Each entry below must come back exactly as written, without its pictures.

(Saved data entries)
_ _ _ _ _
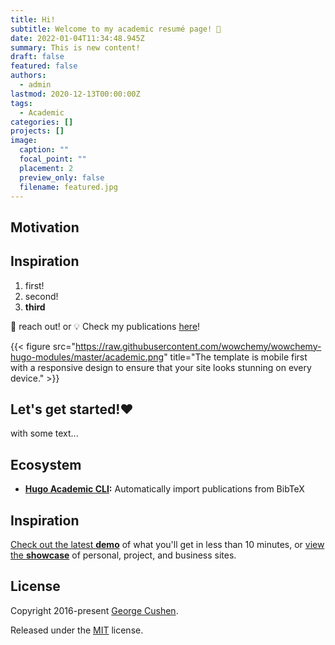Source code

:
 ```yaml
---
title: Hi!
subtitle: Welcome to my academic resumé page! 👋
date: 2022-01-04T11:34:48.945Z
summary: This is new content!
draft: false
featured: false
authors:
  - admin
lastmod: 2020-12-13T00:00:00Z
tags:
  - Academic
categories: []
projects: []
image:
  caption: ""
  focal_point: ""
  placement: 2
  preview_only: false
  filename: featured.jpg
---
```


## Motivation

## Inspiration

1. first!
2. second!
3. **third**
  
💬 reach out! or 💡 Check my publications [ here](http://lirias.kuleuven.be/cv?Username=U0084712)!



{{< figure src="https://raw.githubusercontent.com/wowchemy/wowchemy-hugo-modules/master/academic.png" title="The template is mobile first with a responsive design to ensure that your site looks stunning on every device." >}}

## Let's get started!❤️

with some text...

## Ecosystem

* **[Hugo Academic CLI](https://github.com/wowchemy/hugo-academic-cli):** Automatically import publications from BibTeX

## Inspiration

[Check out the latest **demo**](https://academic-demo.netlify.com/) of what you'll get in less than 10 minutes, or [view the **showcase**](https://wowchemy.com/user-stories/) of personal, project, and business sites.




## License

Copyright 2016-present [George Cushen](https://georgecushen.com).

Released under the [MIT](https://github.com/wowchemy/wowchemy-hugo-modules/blob/master/LICENSE.md) license.
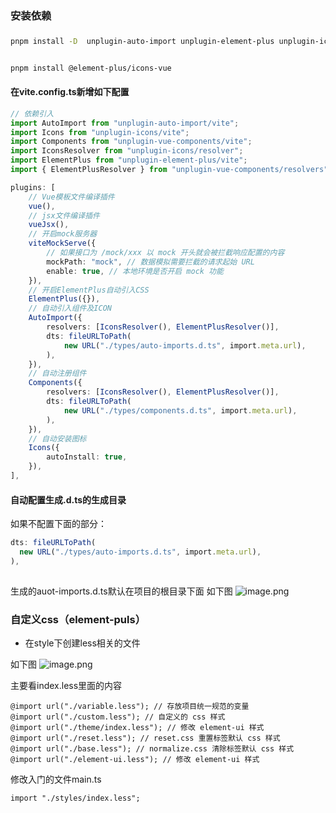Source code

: 
### 安装依赖
### 

```bash
pnpm install -D  unplugin-auto-import unplugin-element-plus unplugin-icons unplugin-vue-components


pnpm install @element-plus/icons-vue
```

#### 在vite.config.ts新增如下配置
```typescript
// 依赖引入
import AutoImport from "unplugin-auto-import/vite";
import Icons from "unplugin-icons/vite";
import Components from "unplugin-vue-components/vite";
import IconsResolver from "unplugin-icons/resolver";
import ElementPlus from "unplugin-element-plus/vite";
import { ElementPlusResolver } from "unplugin-vue-components/resolvers";

plugins: [
    // Vue模板文件编译插件
    vue(),
    // jsx文件编译插件
    vueJsx(),
    // 开启mock服务器
    viteMockServe({
        // 如果接口为 /mock/xxx 以 mock 开头就会被拦截响应配置的内容
        mockPath: "mock", // 数据模拟需要拦截的请求起始 URL
        enable: true, // 本地环境是否开启 mock 功能
    }),
    // 开启ElementPlus自动引入CSS
    ElementPlus({}),
    // 自动引入组件及ICON
    AutoImport({
        resolvers: [IconsResolver(), ElementPlusResolver()],
        dts: fileURLToPath(
            new URL("./types/auto-imports.d.ts", import.meta.url),
        ),
    }),
    // 自动注册组件
    Components({
        resolvers: [IconsResolver(), ElementPlusResolver()],
        dts: fileURLToPath(
            new URL("./types/components.d.ts", import.meta.url),
        ),
    }),
    // 自动安装图标
    Icons({
        autoInstall: true,
    }),
],
```
#### 自动配置生成.d.ts的生成目录
如果不配置下面的部分：
```typescript
dts: fileURLToPath(
  new URL("./types/auto-imports.d.ts", import.meta.url),
),
  
```
生成的auot-imports.d.ts默认在项目的根目录下面
如下图
![image.png](https://cdn.nlark.com/yuque/0/2023/png/207857/1698202842986-f560fef6-c221-487a-963c-58ccea818e98.png#averageHue=%232a2e34&clientId=udba31ad9-1a98-4&from=paste&height=596&id=ua89a0f88&originHeight=954&originWidth=2366&originalType=binary&ratio=1.600000023841858&rotation=0&showTitle=false&size=731854&status=done&style=none&taskId=u3e2b79ee-9be5-4ef0-a73c-ae0648fe777&title=&width=1478.749977964908)
### 
### 
### 自定义css（element-puls）

- 在style下创建less相关的文件

如下图
![image.png](https://cdn.nlark.com/yuque/0/2023/png/207857/1698285975650-9f7a4cd9-7907-4942-8b0c-3f969ddefb9a.png#averageHue=%23272b31&clientId=ubf046766-1c45-4&from=paste&height=254&id=ud0aa9b89&originHeight=406&originWidth=708&originalType=binary&ratio=1.600000023841858&rotation=0&showTitle=false&size=103823&status=done&style=none&taskId=u482e467c-b9ac-4d25-9750-bfc47577362&title=&width=442.4999934062363)

主要看index.less里面的内容
```less
@import url("./variable.less"); // 存放项目统一规范的变量
@import url("./custom.less"); // 自定义的 css 样式
@import url("./theme/index.less"); // 修改 element-ui 样式
@import url("./reset.less"); // reset.css 重置标签默认 css 样式
@import url("./base.less"); // normalize.css 清除标签默认 css 样式
@import url("./element-ui.less"); // 修改 element-ui 样式

```
 修改入门的文件main.ts
```less
import "./styles/index.less";
```
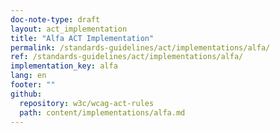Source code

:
 ```yaml
---
doc-note-type: draft
layout: act_implementation
title: "Alfa ACT Implementation"
permalink: /standards-guidelines/act/implementations/alfa/
ref: /standards-guidelines/act/implementations/alfa/
implementation_key: alfa
lang: en
footer: ""
github:
  repository: w3c/wcag-act-rules
  path: content/implementations/alfa.md
---
```

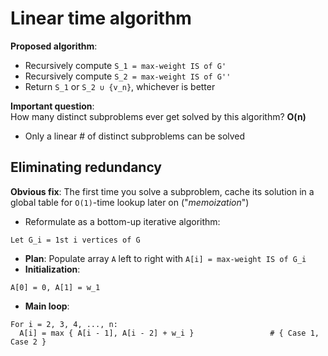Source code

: # Linear time algorithm

**Proposed algorithm**:
- Recursively compute `S_1 = max-weight IS of G'`
- Recursively compute `S_2 = max-weight IS of G''`
- Return `S_1` or `S_2 ∪ {v_n}`, whichever is better

**Important question**:  
How many distinct subproblems ever get solved by this algorithm?  **O(n)**
- Only a linear # of distinct subproblems can be solved

## Eliminating redundancy

**Obvious fix**: The first time you solve a subproblem, cache its solution in a
global table for `O(1)`-time lookup later on ("*memoization*")

- Reformulate as a bottom-up iterative algorithm:
```
Let G_i = 1st i vertices of G
```
- **Plan**: Populate array `A` left to right with `A[i] = max-weight IS of G_i`
- **Initialization**:
```
A[0] = 0, A[1] = w_1
```
- **Main loop**:
```
For i = 2, 3, 4, ..., n:
  A[i] = max { A[i - 1], A[i - 2] + w_i }                 # { Case 1, Case 2 }
```
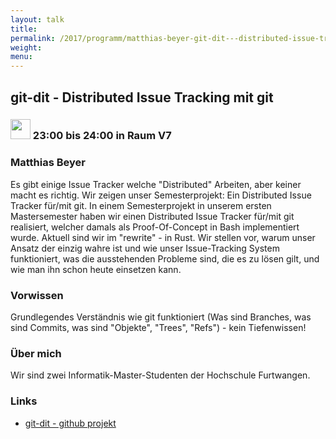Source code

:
 ```yaml
---
layout: talk
title:
permalink: /2017/programm/matthias-beyer-git-dit---distributed-issue-tracking-mit-git/
weight:
menu:
---
```

## git-dit - Distributed Issue Tracking mit git

### <img height = "32" src="../../../images/talk.svg"> 23:00 bis 24:00 in Raum V7

### Matthias Beyer

Es gibt einige Issue Tracker welche "Distributed" Arbeiten, aber keiner macht es richtig. Wir zeigen unser Semesterprojekt: Ein Distributed Issue Tracker für/mit git.  In einem Semesterprojekt in unserem ersten Mastersemester haben wir einen Distributed Issue Tracker für/mit git realisiert, welcher damals als Proof-Of-Concept in Bash implementiert wurde. Aktuell sind wir im "rewrite" - in Rust. Wir stellen vor, warum unser Ansatz der einzig wahre ist und wie unser Issue-Tracking System funktioniert, was die ausstehenden Probleme sind, die es zu lösen gilt, und wie man ihn schon heute einsetzen kann.

### Vorwissen

Grundlegendes Verständnis wie git funktioniert (Was sind Branches, was sind Commits, was sind "Objekte", "Trees", "Refs") - kein Tiefenwissen!

### Über mich

Wir sind zwei Informatik-Master-Studenten der Hochschule Furtwangen.

### Links

- <a href="https://github.com/neithernut/git-dit/" target="_blank">git-dit - github projekt</a>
_ _ _ _ _
**Task result**:
Source code

:
 ```yaml
---
title: Hi!
subtitle: Welcome to my academic resumé page! 👋
date: 2022-01-04T11:34:48.945Z
summary: This is new content!
draft: false
featured: false
authors:
  - admin
lastmod: 2020-12-13T00:00:00Z
tags:
  - Academic
categories: []
projects: []
image:
  caption: ""
  focal_point: ""
  placement: 2
  preview_only: false
  filename: featured.jpg
---
```


## Motivation

## Inspiration

1. first!
2. second!
3. **third**
  
💬 reach out! or 💡 Check my publications [ here](http://lirias.kuleuven.be/cv?Username=U0084712)!



{{< figure src="https://raw.githubusercontent.com/wowchemy/wowchemy-hugo-modules/master/academic.png" title="The template is mobile first with a responsive design to ensure that your site looks stunning on every device." >}}

## Let's get started!❤️

with some text...

## Ecosystem

* **[Hugo Academic CLI](https://github.com/wowchemy/hugo-academic-cli):** Automatically import publications from BibTeX

## Inspiration

[Check out the latest **demo**](https://academic-demo.netlify.com/) of what you'll get in less than 10 minutes, or [view the **showcase**](https://wowchemy.com/user-stories/) of personal, project, and business sites.




## License

Copyright 2016-present [George Cushen](https://georgecushen.com).

Released under the [MIT](https://github.com/wowchemy/wowchemy-hugo-modules/blob/master/LICENSE.md) license.
Source code

: 
### 安装依赖
### 

```bash
pnpm install -D  unplugin-auto-import unplugin-element-plus unplugin-icons unplugin-vue-components


pnpm install @element-plus/icons-vue
```

#### 在vite.config.ts新增如下配置
```typescript
// 依赖引入
import AutoImport from "unplugin-auto-import/vite";
import Icons from "unplugin-icons/vite";
import Components from "unplugin-vue-components/vite";
import IconsResolver from "unplugin-icons/resolver";
import ElementPlus from "unplugin-element-plus/vite";
import { ElementPlusResolver } from "unplugin-vue-components/resolvers";

plugins: [
    // Vue模板文件编译插件
    vue(),
    // jsx文件编译插件
    vueJsx(),
    // 开启mock服务器
    viteMockServe({
        // 如果接口为 /mock/xxx 以 mock 开头就会被拦截响应配置的内容
        mockPath: "mock", // 数据模拟需要拦截的请求起始 URL
        enable: true, // 本地环境是否开启 mock 功能
    }),
    // 开启ElementPlus自动引入CSS
    ElementPlus({}),
    // 自动引入组件及ICON
    AutoImport({
        resolvers: [IconsResolver(), ElementPlusResolver()],
        dts: fileURLToPath(
            new URL("./types/auto-imports.d.ts", import.meta.url),
        ),
    }),
    // 自动注册组件
    Components({
        resolvers: [IconsResolver(), ElementPlusResolver()],
        dts: fileURLToPath(
            new URL("./types/components.d.ts", import.meta.url),
        ),
    }),
    // 自动安装图标
    Icons({
        autoInstall: true,
    }),
],
```
#### 自动配置生成.d.ts的生成目录
如果不配置下面的部分：
```typescript
dts: fileURLToPath(
  new URL("./types/auto-imports.d.ts", import.meta.url),
),
  
```
生成的auot-imports.d.ts默认在项目的根目录下面
如下图
![image.png](https://cdn.nlark.com/yuque/0/2023/png/207857/1698202842986-f560fef6-c221-487a-963c-58ccea818e98.png#averageHue=%232a2e34&clientId=udba31ad9-1a98-4&from=paste&height=596&id=ua89a0f88&originHeight=954&originWidth=2366&originalType=binary&ratio=1.600000023841858&rotation=0&showTitle=false&size=731854&status=done&style=none&taskId=u3e2b79ee-9be5-4ef0-a73c-ae0648fe777&title=&width=1478.749977964908)
### 
### 
### 自定义css（element-puls）

- 在style下创建less相关的文件

如下图
![image.png](https://cdn.nlark.com/yuque/0/2023/png/207857/1698285975650-9f7a4cd9-7907-4942-8b0c-3f969ddefb9a.png#averageHue=%23272b31&clientId=ubf046766-1c45-4&from=paste&height=254&id=ud0aa9b89&originHeight=406&originWidth=708&originalType=binary&ratio=1.600000023841858&rotation=0&showTitle=false&size=103823&status=done&style=none&taskId=u482e467c-b9ac-4d25-9750-bfc47577362&title=&width=442.4999934062363)

主要看index.less里面的内容
```less
@import url("./variable.less"); // 存放项目统一规范的变量
@import url("./custom.less"); // 自定义的 css 样式
@import url("./theme/index.less"); // 修改 element-ui 样式
@import url("./reset.less"); // reset.css 重置标签默认 css 样式
@import url("./base.less"); // normalize.css 清除标签默认 css 样式
@import url("./element-ui.less"); // 修改 element-ui 样式

```
 修改入门的文件main.ts
```less
import "./styles/index.less";
```
Source code

:
 ```yaml
---
doc-note-type: draft
layout: act_implementation
title: "Alfa ACT Implementation"
permalink: /standards-guidelines/act/implementations/alfa/
ref: /standards-guidelines/act/implementations/alfa/
implementation_key: alfa
lang: en
footer: ""
github:
  repository: w3c/wcag-act-rules
  path: content/implementations/alfa.md
---
```

Source code

: # Linear time algorithm

**Proposed algorithm**:
- Recursively compute `S_1 = max-weight IS of G'`
- Recursively compute `S_2 = max-weight IS of G''`
- Return `S_1` or `S_2 ∪ {v_n}`, whichever is better

**Important question**:  
How many distinct subproblems ever get solved by this algorithm?  **O(n)**
- Only a linear # of distinct subproblems can be solved

## Eliminating redundancy

**Obvious fix**: The first time you solve a subproblem, cache its solution in a
global table for `O(1)`-time lookup later on ("*memoization*")

- Reformulate as a bottom-up iterative algorithm:
```
Let G_i = 1st i vertices of G
```
- **Plan**: Populate array `A` left to right with `A[i] = max-weight IS of G_i`
- **Initialization**:
```
A[0] = 0, A[1] = w_1
```
- **Main loop**:
```
For i = 2, 3, 4, ..., n:
  A[i] = max { A[i - 1], A[i - 2] + w_i }                 # { Case 1, Case 2 }
```
Source code

:
 ```yaml
---
layout: talk
title:
permalink: /2017/programm/matthias-beyer-git-dit---distributed-issue-tracking-mit-git/
weight:
menu:
---
```

## git-dit - Distributed Issue Tracking mit git

### <img height = "32" src="../../../images/talk.svg"> 23:00 bis 24:00 in Raum V7

### Matthias Beyer

Es gibt einige Issue Tracker welche "Distributed" Arbeiten, aber keiner macht es richtig. Wir zeigen unser Semesterprojekt: Ein Distributed Issue Tracker für/mit git.  In einem Semesterprojekt in unserem ersten Mastersemester haben wir einen Distributed Issue Tracker für/mit git realisiert, welcher damals als Proof-Of-Concept in Bash implementiert wurde. Aktuell sind wir im "rewrite" - in Rust. Wir stellen vor, warum unser Ansatz der einzig wahre ist und wie unser Issue-Tracking System funktioniert, was die ausstehenden Probleme sind, die es zu lösen gilt, und wie man ihn schon heute einsetzen kann.

### Vorwissen

Grundlegendes Verständnis wie git funktioniert (Was sind Branches, was sind Commits, was sind "Objekte", "Trees", "Refs") - kein Tiefenwissen!

### Über mich

Wir sind zwei Informatik-Master-Studenten der Hochschule Furtwangen.

### Links

- <a href="https://github.com/neithernut/git-dit/" target="_blank">git-dit - github projekt</a>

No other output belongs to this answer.